:: Given records ::

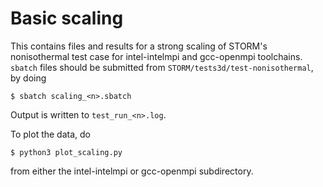 # Basic scaling

This contains files and results for a strong scaling of STORM's nonisothermal
test case for intel-intelmpi and gcc-openmpi toolchains.
`sbatch` files should be submitted from `STORM/tests3d/test-nonisothermal`, by
doing

```
$ sbatch scaling_<n>.sbatch
```

Output is written to `test_run_<n>.log`.

To plot the data, do

```
$ python3 plot_scaling.py
```

from either the intel-intelmpi or gcc-openmpi subdirectory.
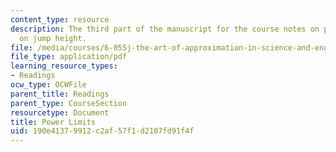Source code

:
 ```yaml
---
content_type: resource
description: The third part of the manuscript for the course notes on power limits
  on jump height.
file: /media/courses/6-055j-the-art-of-approximation-in-science-and-engineering-spring-2008/190e41379912c2af57f1d2107fd91f4f_feb27b.pdf
file_type: application/pdf
learning_resource_types:
- Readings
ocw_type: OCWFile
parent_title: Readings
parent_type: CourseSection
resourcetype: Document
title: Power Limits
uid: 190e4137-9912-c2af-57f1-d2107fd91f4f
---
```

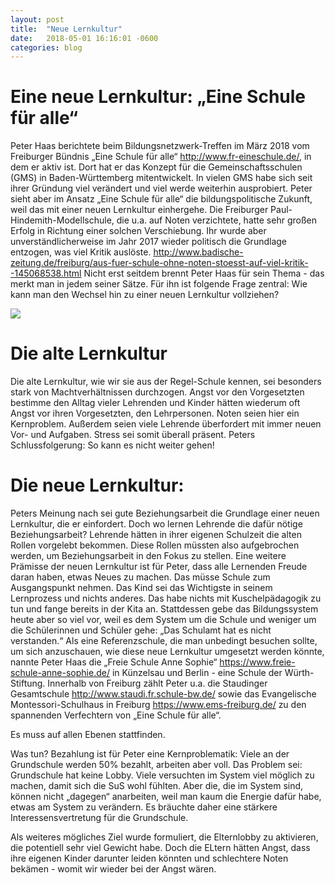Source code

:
 ```yaml
---
layout: post
title:  "Neue Lernkultur"
date:   2018-05-01 16:16:01 -0600
categories: blog
---
```


# Eine neue Lernkultur: „Eine Schule für alle“
Peter Haas berichtete beim Bildungsnetzwerk-Treffen im März 2018 vom Freiburger Bündnis „Eine Schule für alle“ http://www.fr-eineschule.de/, in dem er aktiv ist. Dort hat er das Konzept für die Gemeinschaftsschulen (GMS) in Baden-Württemberg mitentwickelt. In vielen GMS habe sich seit ihrer Gründung viel verändert und viel werde weiterhin ausprobiert. Peter sieht aber im Ansatz „Eine Schule für alle“ die bildungspolitische Zukunft, weil das mit einer neuen Lernkultur einhergehe. Die Freiburger Paul-Hindemith-Modellschule, die u.a. auf Noten verzichtete, hatte sehr großen Erfolg in Richtung einer solchen Verschiebung. Ihr wurde aber unverständlicherweise im Jahr 2017 wieder politisch die Grundlage entzogen, was viel Kritik auslöste. http://www.badische-zeitung.de/freiburg/aus-fuer-schule-ohne-noten-stoesst-auf-viel-kritik--145068538.html
Nicht erst seitdem brennt Peter Haas für sein Thema - das merkt man in jedem seiner Sätze. Für ihn ist folgende Frage zentral: Wie kann man den Wechsel hin zu einer neuen Lernkultur vollziehen?

![](https://www.obnf.de/wp-content/uploads/2018/04/clem-onojeghuo-121575-unsplash-1.jpg)


# Die alte Lernkultur
Die alte Lernkultur, wie wir sie aus der Regel-Schule kennen, sei besonders stark von Machtverhältnissen durchzogen. Angst vor den Vorgesetzten bestimme den Alltag vieler Lehrenden und Kinder hätten wiederum oft Angst vor ihren Vorgesetzten, den Lehrpersonen. Noten seien hier ein Kernproblem. Außerdem seien viele Lehrende überfordert mit immer neuen Vor- und Aufgaben. Stress sei somit überall präsent. Peters Schlussfolgerung: So kann es nicht weiter gehen!

# Die neue Lernkultur:
Peters Meinung nach sei gute Beziehungsarbeit die Grundlage einer neuen Lernkultur, die er einfordert. Doch wo lernen Lehrende die dafür nötige Beziehungsarbeit? Lehrende hätten in ihrer eigenen Schulzeit die alten Rollen vorgelebt bekommen. Diese Rollen müssten also aufgebrochen werden, um Beziehungsarbeit in den Fokus zu stellen.
Eine weitere Prämisse der neuen Lernkultur ist für Peter, dass alle Lernenden Freude daran haben, etwas Neues zu machen. Das müsse Schule zum Ausgangspunkt nehmen. Das Kind sei das Wichtigste in seinem Lernprozess und nichts anderes. Das habe nichts mit Kuschelpädagogik zu tun und fange bereits in der Kita an. Stattdessen gebe das Bildungssystem heute aber so viel vor, weil es dem System um die Schule und weniger um die Schülerinnen und Schüler gehe: „Das Schulamt hat es nicht verstanden.“
Als eine Referenzschule, die man unbedingt besuchen sollte, um sich anzuschauen, wie diese neue Lernkultur umgesetzt werden könnte, nannte Peter Haas die „Freie Schule Anne Sophie“ https://www.freie-schule-anne-sophie.de/ in Künzelsau und Berlin - eine Schule der Würth-Stiftung. Innerhalb von Freiburg zählt Peter u.a. die Staudinger Gesamtschule http://www.staudi.fr.schule-bw.de/ sowie das Evangelische Montessori-Schulhaus in Freiburg https://www.ems-freiburg.de/ zu den spannenden Verfechtern von „Eine Schule für alle“.





Es muss auf allen Ebenen stattfinden.

Was tun?
Bezahlung ist für Peter eine Kernproblematik: Viele an der Grundschule werden 50% bezahlt, arbeiten aber voll. Das Problem sei: Grundschule hat keine Lobby. Viele versuchten im System viel möglich zu machen, damit sich die SuS wohl fühlten. Aber die, die im System sind, können nicht „dagegen“ anarbeiten, weil man kaum die Energie dafür habe, etwas am System zu verändern. Es bräuchte daher eine stärkere Interessensvertretung für die Grundschule.

Als weiteres mögliches Ziel wurde formuliert, die Elternlobby zu aktivieren, die potentiell sehr viel Gewicht habe. Doch die ELtern hätten Angst, dass ihre eigenen Kinder darunter leiden könnten und schlechtere Noten bekämen - womit wir wieder bei der Angst wären.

:: What you are asked to do ::
Your response should contain each line of the entries above that holds the string "Grundlage".

:: Finished exercise ::
Peter Haas berichtete beim Bildungsnetzwerk-Treffen im März 2018 vom Freiburger Bündnis „Eine Schule für alle“ http://www.fr-eineschule.de/, in dem er aktiv ist. Dort hat er das Konzept für die Gemeinschaftsschulen (GMS) in Baden-Württemberg mitentwickelt. In vielen GMS habe sich seit ihrer Gründung viel verändert und viel werde weiterhin ausprobiert. Peter sieht aber im Ansatz „Eine Schule für alle“ die bildungspolitische Zukunft, weil das mit einer neuen Lernkultur einhergehe. Die Freiburger Paul-Hindemith-Modellschule, die u.a. auf Noten verzichtete, hatte sehr großen Erfolg in Richtung einer solchen Verschiebung. Ihr wurde aber unverständlicherweise im Jahr 2017 wieder politisch die Grundlage entzogen, was viel Kritik auslöste. http://www.badische-zeitung.de/freiburg/aus-fuer-schule-ohne-noten-stoesst-auf-viel-kritik--145068538.html
Peters Meinung nach sei gute Beziehungsarbeit die Grundlage einer neuen Lernkultur, die er einfordert. Doch wo lernen Lehrende die dafür nötige Beziehungsarbeit? Lehrende hätten in ihrer eigenen Schulzeit die alten Rollen vorgelebt bekommen. Diese Rollen müssten also aufgebrochen werden, um Beziehungsarbeit in den Fokus zu stellen.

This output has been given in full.